━━━ Information supplied
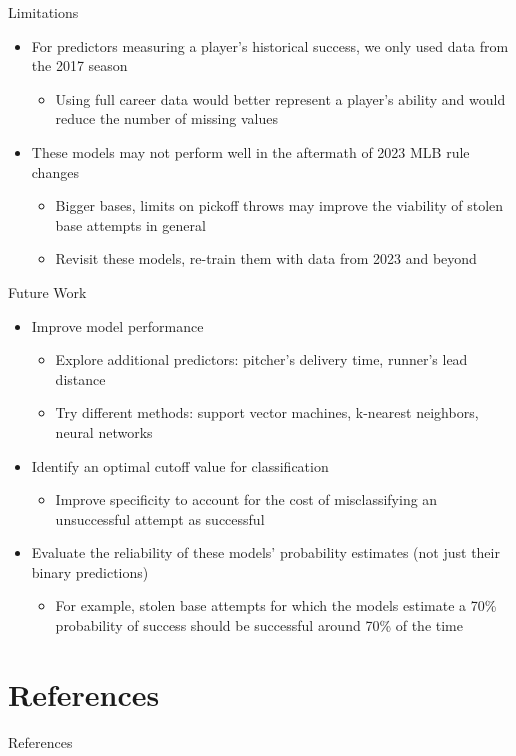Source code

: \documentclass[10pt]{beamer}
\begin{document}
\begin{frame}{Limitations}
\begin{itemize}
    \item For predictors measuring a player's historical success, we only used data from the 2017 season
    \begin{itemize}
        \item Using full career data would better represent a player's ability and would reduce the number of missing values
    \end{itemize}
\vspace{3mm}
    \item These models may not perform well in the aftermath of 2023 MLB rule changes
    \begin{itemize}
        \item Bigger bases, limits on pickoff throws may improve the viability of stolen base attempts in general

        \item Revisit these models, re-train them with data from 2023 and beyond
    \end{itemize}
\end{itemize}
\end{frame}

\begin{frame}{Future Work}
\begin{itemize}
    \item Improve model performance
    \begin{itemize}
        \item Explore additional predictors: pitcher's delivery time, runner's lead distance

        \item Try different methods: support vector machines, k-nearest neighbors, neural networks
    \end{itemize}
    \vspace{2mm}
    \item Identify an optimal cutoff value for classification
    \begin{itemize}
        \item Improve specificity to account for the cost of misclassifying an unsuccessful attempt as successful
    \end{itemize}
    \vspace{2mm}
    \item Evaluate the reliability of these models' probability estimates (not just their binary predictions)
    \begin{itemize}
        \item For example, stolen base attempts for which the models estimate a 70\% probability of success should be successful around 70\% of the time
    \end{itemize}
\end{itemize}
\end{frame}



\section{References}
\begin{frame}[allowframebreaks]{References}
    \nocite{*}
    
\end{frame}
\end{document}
━━━━━━
━━━ Information supplied
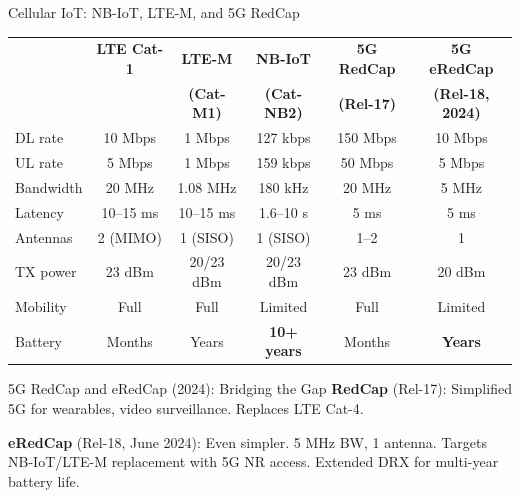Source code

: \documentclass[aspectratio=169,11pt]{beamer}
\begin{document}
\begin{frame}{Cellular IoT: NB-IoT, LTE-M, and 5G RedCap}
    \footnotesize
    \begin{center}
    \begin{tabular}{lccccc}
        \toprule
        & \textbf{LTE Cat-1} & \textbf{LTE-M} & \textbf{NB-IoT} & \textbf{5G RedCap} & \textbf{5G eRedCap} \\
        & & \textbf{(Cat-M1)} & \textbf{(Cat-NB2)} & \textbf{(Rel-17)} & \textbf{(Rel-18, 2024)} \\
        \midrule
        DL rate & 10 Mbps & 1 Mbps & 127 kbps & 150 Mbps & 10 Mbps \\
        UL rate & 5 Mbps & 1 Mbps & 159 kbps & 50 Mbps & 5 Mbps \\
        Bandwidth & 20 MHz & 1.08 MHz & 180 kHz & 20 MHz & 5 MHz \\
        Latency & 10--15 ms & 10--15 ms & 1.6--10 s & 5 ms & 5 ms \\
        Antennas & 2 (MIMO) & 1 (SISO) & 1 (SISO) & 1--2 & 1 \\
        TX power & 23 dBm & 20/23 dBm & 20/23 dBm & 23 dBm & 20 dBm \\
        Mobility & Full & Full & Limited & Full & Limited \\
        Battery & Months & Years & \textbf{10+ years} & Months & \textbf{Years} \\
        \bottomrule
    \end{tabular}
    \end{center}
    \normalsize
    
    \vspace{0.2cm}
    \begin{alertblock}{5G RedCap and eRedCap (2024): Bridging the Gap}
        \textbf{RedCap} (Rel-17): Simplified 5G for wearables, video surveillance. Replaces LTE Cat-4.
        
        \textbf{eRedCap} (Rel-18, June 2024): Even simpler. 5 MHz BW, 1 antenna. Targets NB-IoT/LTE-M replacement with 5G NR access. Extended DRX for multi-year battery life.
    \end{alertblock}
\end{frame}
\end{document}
━━━━━━
━━━ Information supplied
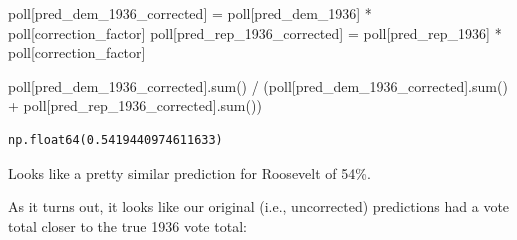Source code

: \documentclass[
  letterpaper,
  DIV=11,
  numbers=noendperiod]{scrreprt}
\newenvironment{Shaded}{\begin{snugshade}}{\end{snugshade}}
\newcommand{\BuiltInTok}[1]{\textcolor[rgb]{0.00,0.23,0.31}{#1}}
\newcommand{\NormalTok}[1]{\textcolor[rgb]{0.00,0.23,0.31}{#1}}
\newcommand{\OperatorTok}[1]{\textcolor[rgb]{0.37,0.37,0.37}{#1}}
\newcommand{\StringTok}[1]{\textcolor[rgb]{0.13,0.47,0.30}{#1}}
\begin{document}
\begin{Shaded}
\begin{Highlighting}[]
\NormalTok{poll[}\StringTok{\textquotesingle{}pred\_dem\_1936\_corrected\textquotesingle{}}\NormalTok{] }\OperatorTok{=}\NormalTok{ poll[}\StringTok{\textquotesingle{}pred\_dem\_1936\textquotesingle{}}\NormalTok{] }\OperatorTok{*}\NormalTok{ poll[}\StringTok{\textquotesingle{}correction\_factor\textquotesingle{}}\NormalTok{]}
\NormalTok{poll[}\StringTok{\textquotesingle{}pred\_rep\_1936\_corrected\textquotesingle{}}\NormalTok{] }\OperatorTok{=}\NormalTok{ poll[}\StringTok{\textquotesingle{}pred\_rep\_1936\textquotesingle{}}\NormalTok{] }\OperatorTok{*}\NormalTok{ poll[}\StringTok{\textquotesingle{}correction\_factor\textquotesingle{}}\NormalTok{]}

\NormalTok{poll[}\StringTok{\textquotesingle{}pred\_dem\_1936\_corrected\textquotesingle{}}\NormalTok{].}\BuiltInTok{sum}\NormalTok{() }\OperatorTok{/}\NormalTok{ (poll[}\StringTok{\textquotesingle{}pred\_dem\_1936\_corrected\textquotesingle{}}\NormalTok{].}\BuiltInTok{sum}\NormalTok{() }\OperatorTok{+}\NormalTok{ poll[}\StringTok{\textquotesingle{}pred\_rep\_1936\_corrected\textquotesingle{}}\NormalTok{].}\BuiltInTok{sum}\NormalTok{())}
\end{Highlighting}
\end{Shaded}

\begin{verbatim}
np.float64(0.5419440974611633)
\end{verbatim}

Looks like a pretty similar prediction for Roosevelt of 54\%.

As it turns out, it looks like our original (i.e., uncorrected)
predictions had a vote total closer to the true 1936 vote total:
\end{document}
━━━━━━
Task directions:
All the lines that hold the word "vspace" must appear in the answer, copied from the records.

Solution:
\vspace{3mm}
    \vspace{2mm}
    \vspace{2mm}
    \vspace{0.2cm}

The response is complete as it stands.